====== Data to process
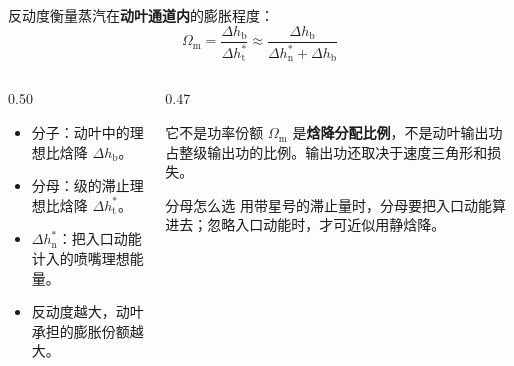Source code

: \begin{frame}[t,shrink]{}
反动度衡量蒸汽在\textbf{动叶通道内}的膨胀程度：
$$
\Omega_{\mathrm{m}}
=\frac{\Delta h_{\mathrm{b}}}{\Delta h_{\mathrm{t}}^*}
\approx
\frac{\Delta h_{\mathrm{b}}}{\Delta h_{\mathrm{n}}^*+\Delta h_{\mathrm{b}}}
$$
\begin{columns}[T,onlytextwidth]
\begin{column}{0.50\textwidth}
  \begin{itemize}
    \item 分子：动叶中的理想比焓降 \(\Delta h_{\mathrm{b}}\)。
    \item 分母：级的滞止理想比焓降 \(\Delta h_{\mathrm{t}}^*\)。
    \item \(\Delta h_{\mathrm{n}}^*\)：把入口动能计入的喷嘴理想能量。
    \item 反动度越大，动叶承担的膨胀份额越大。
  \end{itemize}
\end{column}
\begin{column}{0.47\textwidth}
  \begin{amberbox}{它不是功率份额}
  \small \(\Omega_{\mathrm{m}}\) 是\textbf{焓降分配比例}，不是动叶输出功占整级输出功的比例。输出功还取决于速度三角形和损失。
  \end{amberbox}
  \vspace{0.7mm}
  \begin{keybox}{分母怎么选}
  \small 用带星号的滞止量时，分母要把入口动能算进去；忽略入口动能时，才可近似用静焓降。
  \end{keybox}
\end{column}
\end{columns}
\end{frame}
============
Exercise directions: Look over the entries above. Copy every line that contains the word "small".

Response below:
  \small \(\Omega_{\mathrm{m}}\) 是\textbf{焓降分配比例}，不是动叶输出功占整级输出功的比例。输出功还取决于速度三角形和损失。
  \small 用带星号的滞止量时，分母要把入口动能算进去；忽略入口动能时，才可近似用静焓降。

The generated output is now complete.